The World Bank also warned that fallout from the coronavirus pandemic could bring China’s growth to a standstill, with even a best-case scenario seeing expansion slow to 2.3 per cent from 6.1 per cent in 2019.

Trillions of dollars pledged to offset the economic impact of the deadly virus have provided a semblance of stability to world markets, which were initially pummelled by the rapid spread of the disease, which has forced swathes of the planet — and the economy — into lockdown.

After another rally on Wall Street, which saw all three main indexes jump more than three per cent, Asia picked up the baton. Hong Kong, Jakarta and Wellington were all more than one per cent higher, Mumbai and Manila climbed more than three per cent, while Singapore, Seoul and Bangkok were more than two per cent better off.
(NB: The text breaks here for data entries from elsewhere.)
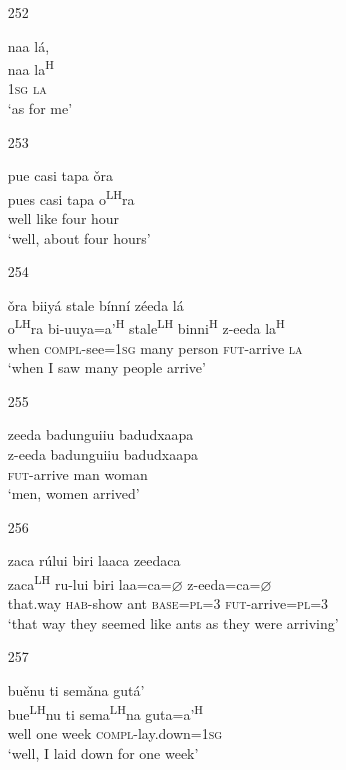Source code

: \begin{itemize}
\item[252]
 
\glll   naa l\'{a}, \\
 naa la\textsuperscript{H}\\
 \textsc{1sg} \textsc{la}\\
\glt `as for me'
 


\item[253]
 
\glll   pue casi tapa \v{o}ra  \\
pues casi tapa o\textsuperscript{LH}ra\\
 well like four hour\\
\glt `well, about four hours'
 


\item[254]
 
\glll   \v{o}ra biiy\'{a} stale b\'{i}nn\'{i} z\'{e}eda l\'{a}\\
o\textsuperscript{LH}ra bi-uuya=a'\textsuperscript{H} stale\textsuperscript{LH} binni\textsuperscript{H} z-eeda la\textsuperscript{H}\\
when \textsc{compl}-see=\textsc{1sg} many person \textsc{fut}-arrive \textsc{la}\\
\glt `when I saw many people arrive'
 


\item[255]
 
\glll   zeeda badunguiiu badudxaapa\\
z-eeda badunguiiu badudxaapa\\
\textsc{fut}-arrive man woman\\
\glt `men, women arrived' 
 


\item[256]
 
\glll   zaca r\'{u}lui biri laaca zeedaca\\
zaca\textsuperscript{LH} ru-lui biri laa=ca=$\varnothing$ z-eeda=ca=$\varnothing$\\
that.way \textsc{hab}-show ant \textsc{base}=\textsc{pl}=\textsc{3} \textsc{fut}-arrive=\textsc{pl}=\textsc{3}\\
\glt `that way they seemed like ants as they were arriving'
 


\item[257]
 
\glll   bu\v{e}nu ti sem\v{a}na gut\'{a}'\\
 bue\textsuperscript{LH}nu ti sema\textsuperscript{LH}na guta=a'\textsuperscript{H}\\
 well one week \textsc{compl}-lay.down=\textsc{1sg}\\
\glt `well, I laid down for one week'
 


\end{itemize}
Shanghai edged up 0.1 per cent.

But Sydney reversed early advances to end down two percent, having soared seven percent Monday on its best day in history. Tokyo finished 0.9 percent lower.

Adding to the more positive mood on trading floors was data showing China’s manufacturing sector saw surprise growth in March, having been mauled in February as the country went into lockdown to tackle the virus. China’s Purchasing Managers’ Index, a key gauge of factory activity, jumped to 52.0 from a record low 35.7 the month before. Anything above 50 is considered growth.

However, crude surged — with WTI up more than seven percent at one point — following another battering Monday that saw the commodity hit an 18-year low after major producer Saudi Arabia said it would ramp up exports to a record 10.6 million barrels per day in May.